What you will do » Search the data below for the string "Dependencies" and copy all lines where it shows up.
▬▬▬
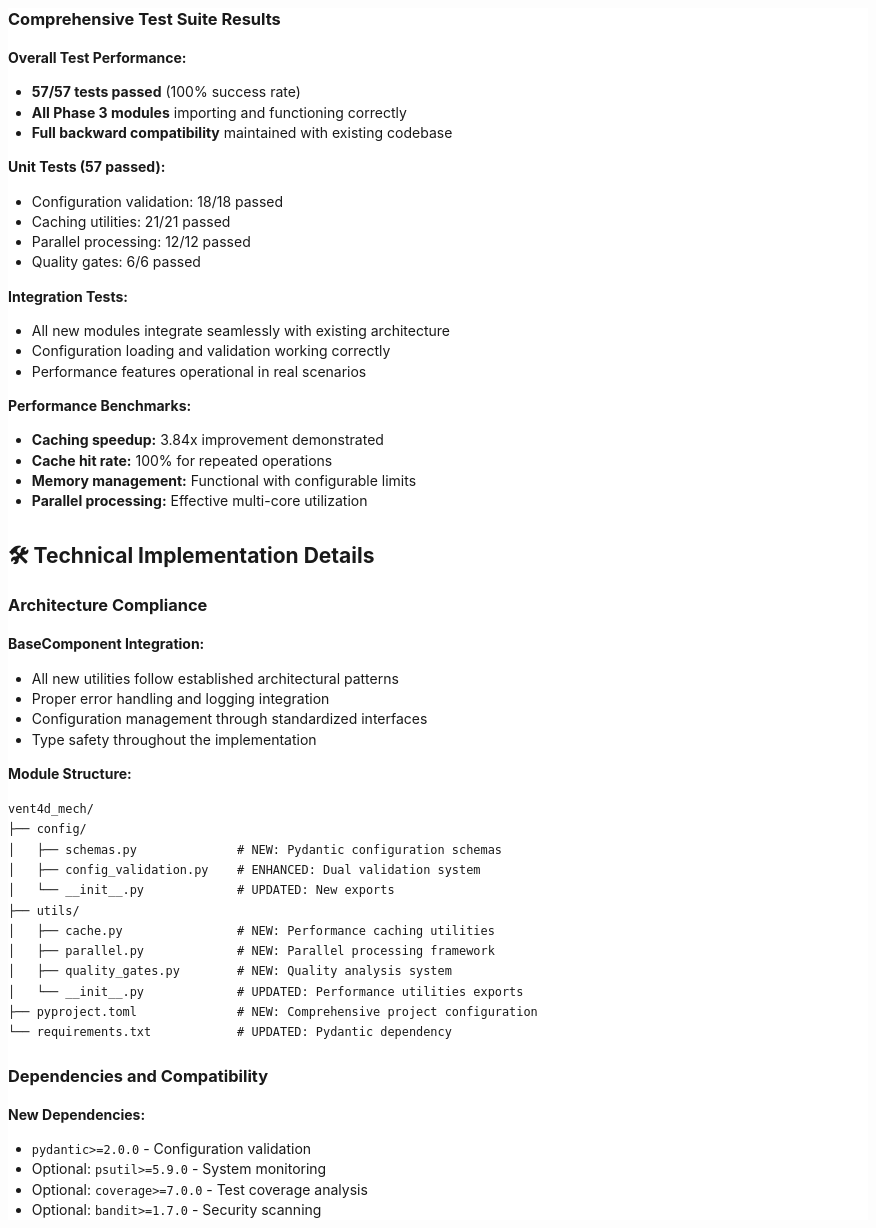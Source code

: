 ### Comprehensive Test Suite Results

**Overall Test Performance:**
- **57/57 tests passed** (100% success rate)
- **All Phase 3 modules** importing and functioning correctly
- **Full backward compatibility** maintained with existing codebase

**Unit Tests (57 passed):**
- Configuration validation: 18/18 passed
- Caching utilities: 21/21 passed
- Parallel processing: 12/12 passed
- Quality gates: 6/6 passed

**Integration Tests:**
- All new modules integrate seamlessly with existing architecture
- Configuration loading and validation working correctly
- Performance features operational in real scenarios

**Performance Benchmarks:**
- **Caching speedup:** 3.84x improvement demonstrated
- **Cache hit rate:** 100% for repeated operations
- **Memory management:** Functional with configurable limits
- **Parallel processing:** Effective multi-core utilization

## 🛠️ Technical Implementation Details

### Architecture Compliance

**BaseComponent Integration:**
- All new utilities follow established architectural patterns
- Proper error handling and logging integration
- Configuration management through standardized interfaces
- Type safety throughout the implementation

**Module Structure:**
```
vent4d_mech/
├── config/
│   ├── schemas.py              # NEW: Pydantic configuration schemas
│   ├── config_validation.py    # ENHANCED: Dual validation system
│   └── __init__.py             # UPDATED: New exports
├── utils/
│   ├── cache.py                # NEW: Performance caching utilities
│   ├── parallel.py             # NEW: Parallel processing framework
│   ├── quality_gates.py        # NEW: Quality analysis system
│   └── __init__.py             # UPDATED: Performance utilities exports
├── pyproject.toml              # NEW: Comprehensive project configuration
└── requirements.txt            # UPDATED: Pydantic dependency
```

### Dependencies and Compatibility

**New Dependencies:**
- `pydantic>=2.0.0` - Configuration validation
- Optional: `psutil>=5.9.0` - System monitoring
- Optional: `coverage>=7.0.0` - Test coverage analysis
- Optional: `bandit>=1.7.0` - Security scanning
▬▬▬
Answer to this task »
### Dependencies and Compatibility
**New Dependencies:**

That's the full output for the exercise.